Maintaining their Senate majority is still a possibility, they say, but it won’t be easy. While Democrats are eyeing a handful of pick-up opportunities in states like Pennsylvania, Wisconsin and North Carolina, they’re also defending vulnerable incumbents, like Sens. Mark Kelly (D-Ariz.), Raphael Warnock (D-Ga.), Catherine Cortez Masto (D-Nev.) and Maggie Hassan (D-N.H.), giving them little room for error.

Still, the magnitude of the draft Supreme Court opinion could give Democratic voters a jolt of energy.

“I think this rewrites every assumption we’ve had about the midterms,” Reinish said. “I think this gets a lot of people off the sidelines and if I’m Maggie Hassan, Catherine Cortez Masto, Raphael Warnock, Mark Kelly, I’m talking nonstop about what this election means for the Supreme Court.”
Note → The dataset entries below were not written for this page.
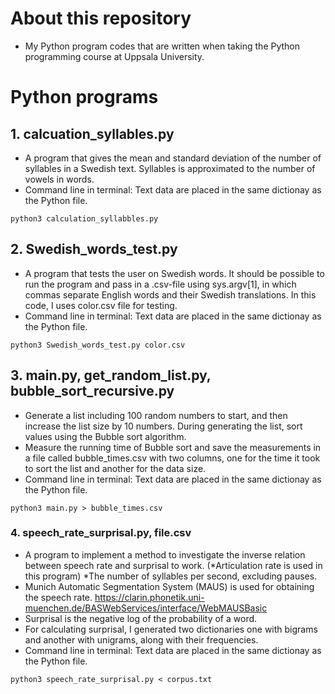 # About this repository
- My Python program codes that are written when taking the Python programming course at Uppsala University.

# Python programs
## 1. calcuation_syllables.py
- A program that gives the mean and standard deviation of the number of syllables in a Swedish text. Syllables is approximated to the number of vowels in words.
- Command line in terminal: Text data are placed in the same dictionay as the Python file.
```
python3 calculation_syllabbles.py
```

## 2. Swedish_words_test.py
- A program that tests the user on Swedish words. It should be possible to run the program and pass in a .csv-file using sys.argv[1], in which commas separate English words and their Swedish translations. In this code, I uses color.csv file for testing.
- Command line in terminal: Text data are placed in the same dictionay as the Python file.
```
python3 Swedish_words_test.py color.csv
```

## 3. main.py, get_random_list.py, bubble_sort_recursive.py 
- Generate a list including 100 random numbers to start, and then increase the list size by 10 numbers. During generating the list, sort values using the Bubble sort algorithm.
- Measure the running time of Bubble sort and save the measurements in a file called bubble_times.csv with two columns, one for the time it took to sort the list and another for the data size.
- Command line in terminal: Text data are placed in the same dictionay as the Python file.
```
python3 main.py > bubble_times.csv
```

### 4. speech_rate_surprisal.py, file.csv
- A program to implement a method to investigate the inverse relation between speech rate and surprisal to work. (*Articulation rate is used in this program)
*The number of syllables per second, excluding pauses.
- Munich Automatic Segmentation System (MAUS) is used for obtaining the speech rate. https://clarin.phonetik.uni-muenchen.de/BASWebServices/interface/WebMAUSBasic
- Surprisal is the negative log of the probability of a word.
- For calculating surprisal, I generated two dictionaries one with bigrams and another with unigrams, along with their frequencies.
- Command line in terminal: Text data are placed in the same dictionay as the Python file.
```
python3 speech_rate_surprisal.py < corpus.txt
```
It’s not hard to see how Democrats might be able to seize on the draft opinion as a key campaign issue. A Politico/Morning Consult poll conducted this week in the immediate aftermath of the draft’s leak found that voters oppose overturning Roe v. Wade by a nearly 2-to-1 margin, with 50 percent saying it should not be overturned and only 28 percent saying it should be.

Democrats are working to use the issue to galvanize their own base, warning that Republican majorities in Congress and in the states could lead to an even more conservative-leaning Supreme Court. 

“Because progressives did not have a majority in the Senate during Obama’s last term, we got Kavanaugh,” said Kendra Cotton, chief operations officer of the New Georgia Project, a nonpartisan group committed to defending voting rights. “So it’s trying to connect the dots so that they understand that ‘if X then Y.’” 

Cotton said the goal should not be to make the Supreme Court swing left or right, but “to make sure that it represents the people” and to have an ideological balance. 

“If that means expanding the court, then we’re for it, we just haven’t had those explicit conversations to where we can say this is something New Georgia Project is advocating on,” she added. 

Some Democrats have prioritized the need to abolish the Senate filibuster in their campaign messaging, arguing that it would be easier for Congress to codify Roe v. Wade without the parliamentary procedure. Others are specifically using the issue of Roe v. Wade to galvanize their liberal base. 

“I think you’re going to hear Democrats talk about the need to expand the majority in order to get things done,” Seawright said. “The log jam comes in the Senate, so I think you’re going to hear the need to strengthen the majorities we have.”